BEGIN Data section
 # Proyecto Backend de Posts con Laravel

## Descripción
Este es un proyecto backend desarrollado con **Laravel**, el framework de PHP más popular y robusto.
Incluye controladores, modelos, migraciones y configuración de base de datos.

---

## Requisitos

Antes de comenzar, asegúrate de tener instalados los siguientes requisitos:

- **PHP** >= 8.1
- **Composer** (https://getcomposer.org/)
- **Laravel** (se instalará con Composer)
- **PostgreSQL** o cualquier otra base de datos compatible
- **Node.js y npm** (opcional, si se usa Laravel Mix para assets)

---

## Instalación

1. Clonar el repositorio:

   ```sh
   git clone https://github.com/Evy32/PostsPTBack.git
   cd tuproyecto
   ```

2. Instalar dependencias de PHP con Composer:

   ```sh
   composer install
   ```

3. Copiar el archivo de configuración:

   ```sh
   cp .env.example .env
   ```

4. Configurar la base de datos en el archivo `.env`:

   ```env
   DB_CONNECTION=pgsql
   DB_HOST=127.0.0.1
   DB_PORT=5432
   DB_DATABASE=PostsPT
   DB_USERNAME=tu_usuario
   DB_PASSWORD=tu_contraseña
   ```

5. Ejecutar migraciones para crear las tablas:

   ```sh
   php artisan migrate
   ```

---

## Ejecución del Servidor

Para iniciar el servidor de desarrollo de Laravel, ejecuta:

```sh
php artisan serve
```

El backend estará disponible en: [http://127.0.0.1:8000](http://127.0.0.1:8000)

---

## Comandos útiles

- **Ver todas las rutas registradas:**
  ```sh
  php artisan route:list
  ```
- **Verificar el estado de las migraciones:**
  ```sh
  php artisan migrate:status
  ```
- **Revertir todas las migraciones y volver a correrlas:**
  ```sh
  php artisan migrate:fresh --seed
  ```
END Data section
• Problem to solve: Word for word, reproduce the lines of the listing from the first one through the line containing "## Requisitos", and no more.

• Solved problem:
 # Proyecto Backend de Posts con Laravel

## Descripción
Este es un proyecto backend desarrollado con **Laravel**, el framework de PHP más popular y robusto.
Incluye controladores, modelos, migraciones y configuración de base de datos.

---

## Requisitos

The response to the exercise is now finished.